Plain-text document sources

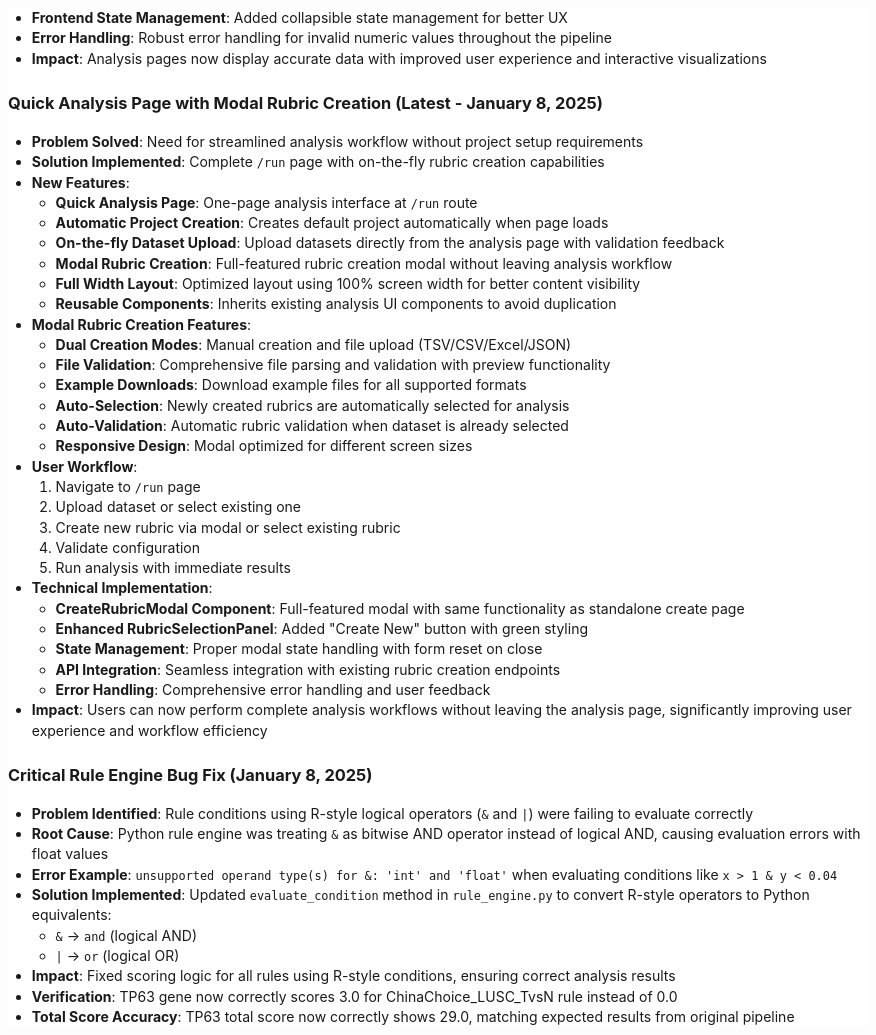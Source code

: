   - **Frontend State Management**: Added collapsible state management for better UX
  - **Error Handling**: Robust error handling for invalid numeric values throughout the pipeline
- **Impact**: Analysis pages now display accurate data with improved user experience and interactive visualizations

### Quick Analysis Page with Modal Rubric Creation (Latest - January 8, 2025)
- **Problem Solved**: Need for streamlined analysis workflow without project setup requirements
- **Solution Implemented**: Complete `/run` page with on-the-fly rubric creation capabilities
- **New Features**:
  - **Quick Analysis Page**: One-page analysis interface at `/run` route
  - **Automatic Project Creation**: Creates default project automatically when page loads
  - **On-the-fly Dataset Upload**: Upload datasets directly from the analysis page with validation feedback
  - **Modal Rubric Creation**: Full-featured rubric creation modal without leaving analysis workflow
  - **Full Width Layout**: Optimized layout using 100% screen width for better content visibility
  - **Reusable Components**: Inherits existing analysis UI components to avoid duplication
- **Modal Rubric Creation Features**:
  - **Dual Creation Modes**: Manual creation and file upload (TSV/CSV/Excel/JSON)
  - **File Validation**: Comprehensive file parsing and validation with preview functionality
  - **Example Downloads**: Download example files for all supported formats
  - **Auto-Selection**: Newly created rubrics are automatically selected for analysis
  - **Auto-Validation**: Automatic rubric validation when dataset is already selected
  - **Responsive Design**: Modal optimized for different screen sizes
- **User Workflow**:
  1. Navigate to `/run` page
  2. Upload dataset or select existing one
  3. Create new rubric via modal or select existing rubric
  4. Validate configuration
  5. Run analysis with immediate results
- **Technical Implementation**:
  - **CreateRubricModal Component**: Full-featured modal with same functionality as standalone create page
  - **Enhanced RubricSelectionPanel**: Added "Create New" button with green styling
  - **State Management**: Proper modal state handling with form reset on close
  - **API Integration**: Seamless integration with existing rubric creation endpoints
  - **Error Handling**: Comprehensive error handling and user feedback
- **Impact**: Users can now perform complete analysis workflows without leaving the analysis page, significantly improving user experience and workflow efficiency

### Critical Rule Engine Bug Fix (January 8, 2025)
- **Problem Identified**: Rule conditions using R-style logical operators (`&` and `|`) were failing to evaluate correctly
- **Root Cause**: Python rule engine was treating `&` as bitwise AND operator instead of logical AND, causing evaluation errors with float values
- **Error Example**: `unsupported operand type(s) for &: 'int' and 'float'` when evaluating conditions like `x > 1 & y < 0.04`
- **Solution Implemented**: Updated `evaluate_condition` method in `rule_engine.py` to convert R-style operators to Python equivalents:
  - `&` → `and` (logical AND)
  - `|` → `or` (logical OR)
- **Impact**: Fixed scoring logic for all rules using R-style conditions, ensuring correct analysis results
- **Verification**: TP63 gene now correctly scores 3.0 for ChinaChoice_LUSC_TvsN rule instead of 0.0
- **Total Score Accuracy**: TP63 total score now correctly shows 29.0, matching expected results from original pipeline
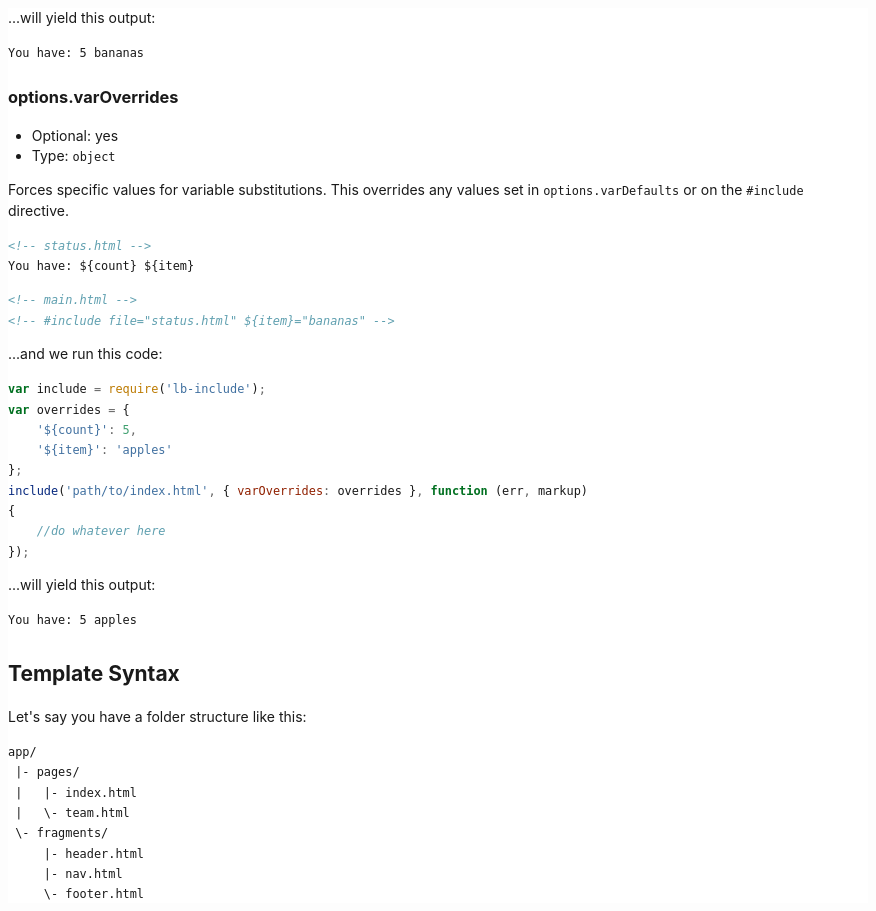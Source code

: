 ...will yield this output:

```html
You have: 5 bananas
```


### options.varOverrides

* Optional: yes
* Type: `object`

Forces specific values for variable substitutions.  This overrides any values set in `options.varDefaults` or on
the `#include` directive.

```html
<!-- status.html -->
You have: ${count} ${item}
```

```html
<!-- main.html -->
<!-- #include file="status.html" ${item}="bananas" -->
```

...and we run this code:

```js
var include = require('lb-include');
var overrides = {
    '${count}': 5,
    '${item}': 'apples'
};
include('path/to/index.html', { varOverrides: overrides }, function (err, markup)
{
    //do whatever here
});
```

...will yield this output:

```html
You have: 5 apples
```


## Template Syntax

Let's say you have a folder structure like this:

```
app/
 |- pages/
 |   |- index.html
 |   \- team.html
 \- fragments/
     |- header.html
     |- nav.html
     \- footer.html
```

§ Work order
Work out how many lines above have the string "index" in them, and give only the number.

§ Solution
2